Boundaries give us power. They help us stand squarely on our own two feet. They help stop us from giving our power away. They help stop us from blaming others. They help stop us from trying to make others responsible for how we feel. They help stop us from over-giving to others and doing things we do not want to do. Boundaries help us take responsibility for ourselves. They help us define who we are and be the people we want to be. Who do you want to be? When’s the last time you asked yourself that question? How often do you let others define who you are and impact how you feel?

My challenge to you is to answer these questions honestly. Decide who you want to be. Remind yourself that you responsible for how you feel by taking responsibility for your response to the situations you find yourself in. Remind yourself how powerful you are. When we tell ourselves we are powerful, we find the power within us, and we become powerful. Please don’t misunderstand. I’m not talking about power over others, I am talking about power over ourselves. When we step into our own personal power we become able to walk in our path and share our unique gifts with the world. Not much feels better and has a bigger impact than when we walk in our own truth. Maybe give it a try and see what I mean?

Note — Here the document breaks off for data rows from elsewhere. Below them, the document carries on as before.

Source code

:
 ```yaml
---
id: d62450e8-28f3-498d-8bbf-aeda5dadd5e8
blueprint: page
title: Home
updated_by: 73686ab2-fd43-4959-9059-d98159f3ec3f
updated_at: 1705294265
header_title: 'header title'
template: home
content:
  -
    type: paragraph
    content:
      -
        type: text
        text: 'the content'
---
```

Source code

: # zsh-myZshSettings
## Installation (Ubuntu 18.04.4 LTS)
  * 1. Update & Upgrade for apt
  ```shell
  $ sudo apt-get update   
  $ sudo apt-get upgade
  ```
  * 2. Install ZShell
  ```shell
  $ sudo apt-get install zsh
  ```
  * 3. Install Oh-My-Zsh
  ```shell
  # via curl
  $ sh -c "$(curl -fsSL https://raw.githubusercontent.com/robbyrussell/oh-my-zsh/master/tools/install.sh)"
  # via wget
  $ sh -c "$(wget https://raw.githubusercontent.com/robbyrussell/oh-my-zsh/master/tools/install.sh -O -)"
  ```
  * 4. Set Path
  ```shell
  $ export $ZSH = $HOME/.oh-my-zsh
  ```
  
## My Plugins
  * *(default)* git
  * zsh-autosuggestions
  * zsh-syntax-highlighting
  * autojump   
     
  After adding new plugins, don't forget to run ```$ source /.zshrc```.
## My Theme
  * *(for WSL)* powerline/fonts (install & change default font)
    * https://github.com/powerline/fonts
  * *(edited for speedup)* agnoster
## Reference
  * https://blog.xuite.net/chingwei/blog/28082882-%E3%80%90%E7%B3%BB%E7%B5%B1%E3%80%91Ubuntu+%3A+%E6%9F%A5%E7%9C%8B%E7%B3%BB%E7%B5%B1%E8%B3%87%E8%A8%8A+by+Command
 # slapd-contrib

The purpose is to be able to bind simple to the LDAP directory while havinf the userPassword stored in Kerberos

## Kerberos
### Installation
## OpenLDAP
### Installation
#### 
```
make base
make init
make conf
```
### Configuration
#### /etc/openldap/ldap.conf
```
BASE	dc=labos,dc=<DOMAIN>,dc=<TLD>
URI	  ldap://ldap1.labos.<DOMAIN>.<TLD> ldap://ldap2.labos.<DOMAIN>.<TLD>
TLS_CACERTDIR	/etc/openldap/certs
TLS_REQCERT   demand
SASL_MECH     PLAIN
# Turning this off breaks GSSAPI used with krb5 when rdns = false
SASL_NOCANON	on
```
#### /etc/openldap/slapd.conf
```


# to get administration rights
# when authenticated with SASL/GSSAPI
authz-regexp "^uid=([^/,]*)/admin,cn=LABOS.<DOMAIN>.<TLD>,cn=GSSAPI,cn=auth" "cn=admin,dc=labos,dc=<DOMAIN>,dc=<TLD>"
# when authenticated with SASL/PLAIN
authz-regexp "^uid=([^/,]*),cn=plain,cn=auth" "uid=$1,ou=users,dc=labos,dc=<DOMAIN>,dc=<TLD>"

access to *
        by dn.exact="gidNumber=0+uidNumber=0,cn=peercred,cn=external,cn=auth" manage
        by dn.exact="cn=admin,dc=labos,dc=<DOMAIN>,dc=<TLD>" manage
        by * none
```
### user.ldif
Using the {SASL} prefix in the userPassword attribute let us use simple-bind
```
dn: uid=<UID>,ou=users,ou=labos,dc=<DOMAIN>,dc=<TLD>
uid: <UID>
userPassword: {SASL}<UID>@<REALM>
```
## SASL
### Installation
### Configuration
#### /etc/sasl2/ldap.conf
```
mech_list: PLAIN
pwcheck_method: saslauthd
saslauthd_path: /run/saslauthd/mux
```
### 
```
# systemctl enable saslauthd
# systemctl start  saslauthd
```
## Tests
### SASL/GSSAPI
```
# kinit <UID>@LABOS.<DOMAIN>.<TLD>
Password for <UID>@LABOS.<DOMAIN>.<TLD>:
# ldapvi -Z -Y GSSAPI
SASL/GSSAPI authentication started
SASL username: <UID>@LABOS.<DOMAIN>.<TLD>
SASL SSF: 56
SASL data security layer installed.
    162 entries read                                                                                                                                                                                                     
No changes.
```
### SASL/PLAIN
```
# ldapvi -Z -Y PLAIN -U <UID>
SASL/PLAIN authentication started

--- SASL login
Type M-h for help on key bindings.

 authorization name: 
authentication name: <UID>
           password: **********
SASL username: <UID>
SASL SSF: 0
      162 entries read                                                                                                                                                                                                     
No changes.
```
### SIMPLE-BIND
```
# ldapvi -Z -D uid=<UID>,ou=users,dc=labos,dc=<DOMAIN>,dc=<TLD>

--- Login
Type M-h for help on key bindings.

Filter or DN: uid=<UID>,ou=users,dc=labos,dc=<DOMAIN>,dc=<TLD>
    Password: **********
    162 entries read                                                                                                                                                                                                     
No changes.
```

Those young women at the conference were all on their way to finding their own unique paths. As I looked around the room, my heart smiled brightly as I thought to myself, “This is the future.” No matter where we are on our life’s path, let us all have a hand in creating the future we want to see by using our kind, powerful voices to speak out. That’s how we will right the wrongs. That’s how we will walk into a brighter future for all of us. Will you join me?